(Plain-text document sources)
◇ ◇ ◇

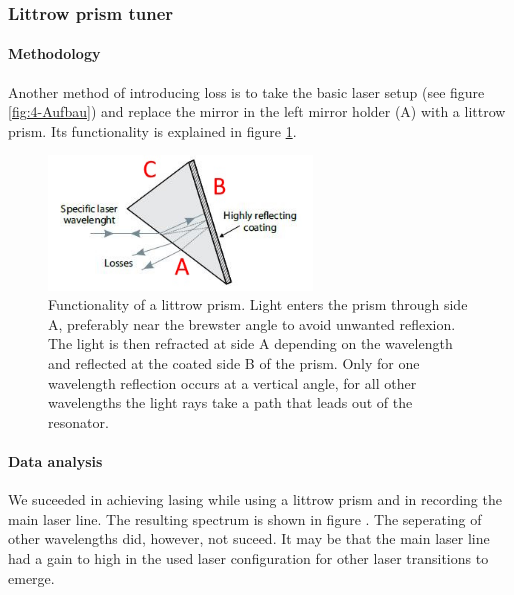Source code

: \documentclass[../main.tex]{subfiles}
\begin{document}
\subsubsection{Littrow prism tuner}
    \paragraph{Methodology}
        Another method of introducing loss is to take the basic laser setup (see figure \ref{fig:4-Aufbau}) and replace the mirror in the left mirror holder (A) with a littrow prism. Its functionality is explained in figure \ref{fig:5-FunktionsweiseLitrrowprisma}.

        \begin{figure}[H]
            \centering 
            \includegraphics[width = 7cm]{Bilddateien/5/5-FunktionsweiseLitrrowprisma.jpg}
            \caption{Functionality of a littrow prism. Light enters the prism through side A, preferably near the brewster angle to avoid unwanted reflexion. The light is then refracted at side A depending on the wavelength and reflected at the coated side B of the prism. Only for one wavelength reflection occurs at a vertical angle, for all other wavelengths the light rays take a path that leads out of the resonator.}
            \label{fig:5-FunktionsweiseLitrrowprisma}
        \end{figure}

    \paragraph{Data analysis}
        We suceeded in achieving lasing while using a littrow prism and in recording the main laser line. The resulting spectrum is shown in figure . The seperating of other wavelengths did, however, not suceed. It may be that the main laser line had a gain to high in the used laser configuration for other laser transitions to emerge.
\end{document}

◇ ◇ ◇

> _The task_: With "paragraph" as the string to match, show every line of the entries above that has it.

> _Solution for this task_:
    \paragraph{Methodology}
    \paragraph{Data analysis}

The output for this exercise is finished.